• _INSTRUCTIONS FOR THE TASK_: Each line of the entries below that includes "from" belongs in your answer.

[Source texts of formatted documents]
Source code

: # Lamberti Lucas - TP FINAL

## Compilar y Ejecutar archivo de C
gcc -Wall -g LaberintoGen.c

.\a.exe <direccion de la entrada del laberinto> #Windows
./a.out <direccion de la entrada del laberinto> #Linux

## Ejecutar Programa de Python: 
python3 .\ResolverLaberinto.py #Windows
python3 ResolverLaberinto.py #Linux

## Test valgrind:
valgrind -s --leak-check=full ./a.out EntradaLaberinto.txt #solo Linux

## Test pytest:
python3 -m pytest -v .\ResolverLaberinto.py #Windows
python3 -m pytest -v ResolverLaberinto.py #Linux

* * *

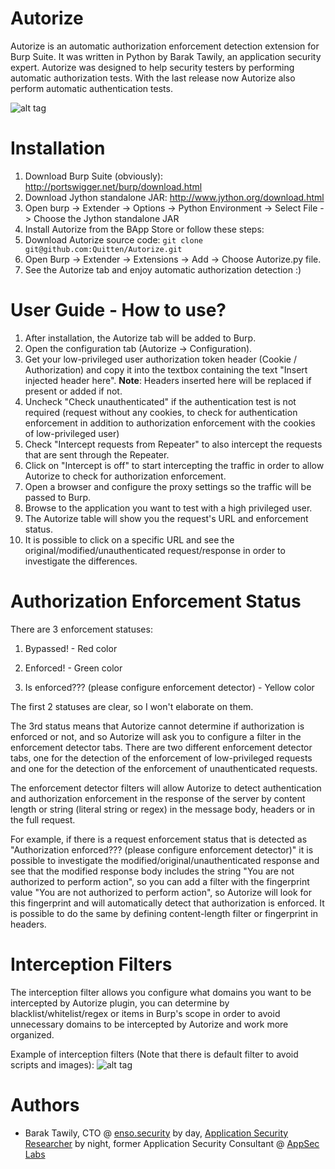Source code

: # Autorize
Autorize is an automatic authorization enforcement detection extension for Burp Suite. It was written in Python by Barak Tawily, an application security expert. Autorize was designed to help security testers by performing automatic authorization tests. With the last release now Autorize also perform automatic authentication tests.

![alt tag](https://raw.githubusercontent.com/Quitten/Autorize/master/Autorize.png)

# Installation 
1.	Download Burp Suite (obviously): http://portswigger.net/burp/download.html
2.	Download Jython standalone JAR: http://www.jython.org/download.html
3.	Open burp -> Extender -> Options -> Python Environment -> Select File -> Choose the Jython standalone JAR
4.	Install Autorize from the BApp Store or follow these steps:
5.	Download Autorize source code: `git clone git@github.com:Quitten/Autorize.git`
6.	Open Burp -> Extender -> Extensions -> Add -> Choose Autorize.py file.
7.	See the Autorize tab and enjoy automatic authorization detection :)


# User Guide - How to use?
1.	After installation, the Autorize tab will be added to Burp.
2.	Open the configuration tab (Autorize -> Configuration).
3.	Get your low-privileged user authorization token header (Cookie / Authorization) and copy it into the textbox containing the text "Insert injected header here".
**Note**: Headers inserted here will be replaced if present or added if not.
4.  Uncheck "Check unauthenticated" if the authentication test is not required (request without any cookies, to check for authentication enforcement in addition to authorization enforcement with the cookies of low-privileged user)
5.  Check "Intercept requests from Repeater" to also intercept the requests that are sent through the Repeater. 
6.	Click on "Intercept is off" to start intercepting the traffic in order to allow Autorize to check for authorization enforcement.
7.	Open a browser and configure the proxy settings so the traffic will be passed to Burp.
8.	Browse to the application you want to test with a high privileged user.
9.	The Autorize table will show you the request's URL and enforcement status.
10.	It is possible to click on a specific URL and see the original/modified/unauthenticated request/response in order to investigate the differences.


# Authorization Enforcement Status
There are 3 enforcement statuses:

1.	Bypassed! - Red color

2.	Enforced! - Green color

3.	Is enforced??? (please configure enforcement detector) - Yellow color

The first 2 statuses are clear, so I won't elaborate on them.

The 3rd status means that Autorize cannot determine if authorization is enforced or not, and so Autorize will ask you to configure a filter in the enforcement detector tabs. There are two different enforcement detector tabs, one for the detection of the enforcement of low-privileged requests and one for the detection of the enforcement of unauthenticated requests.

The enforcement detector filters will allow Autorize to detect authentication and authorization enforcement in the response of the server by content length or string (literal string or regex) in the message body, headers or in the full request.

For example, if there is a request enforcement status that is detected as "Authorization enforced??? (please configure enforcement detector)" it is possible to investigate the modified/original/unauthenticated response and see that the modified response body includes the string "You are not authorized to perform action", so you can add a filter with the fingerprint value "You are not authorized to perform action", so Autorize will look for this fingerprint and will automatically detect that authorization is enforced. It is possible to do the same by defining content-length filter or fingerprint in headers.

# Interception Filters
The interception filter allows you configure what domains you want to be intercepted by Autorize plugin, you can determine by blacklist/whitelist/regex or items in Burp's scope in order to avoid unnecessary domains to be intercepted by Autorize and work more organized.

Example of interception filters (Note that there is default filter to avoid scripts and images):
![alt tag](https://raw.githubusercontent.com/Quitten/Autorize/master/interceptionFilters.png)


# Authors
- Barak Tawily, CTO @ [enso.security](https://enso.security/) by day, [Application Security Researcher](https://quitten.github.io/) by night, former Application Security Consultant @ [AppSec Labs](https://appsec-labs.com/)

• _RESULT_:
4.	Install Autorize from the BApp Store or follow these steps:
5.  Check "Intercept requests from Repeater" to also intercept the requests that are sent through the Repeater. 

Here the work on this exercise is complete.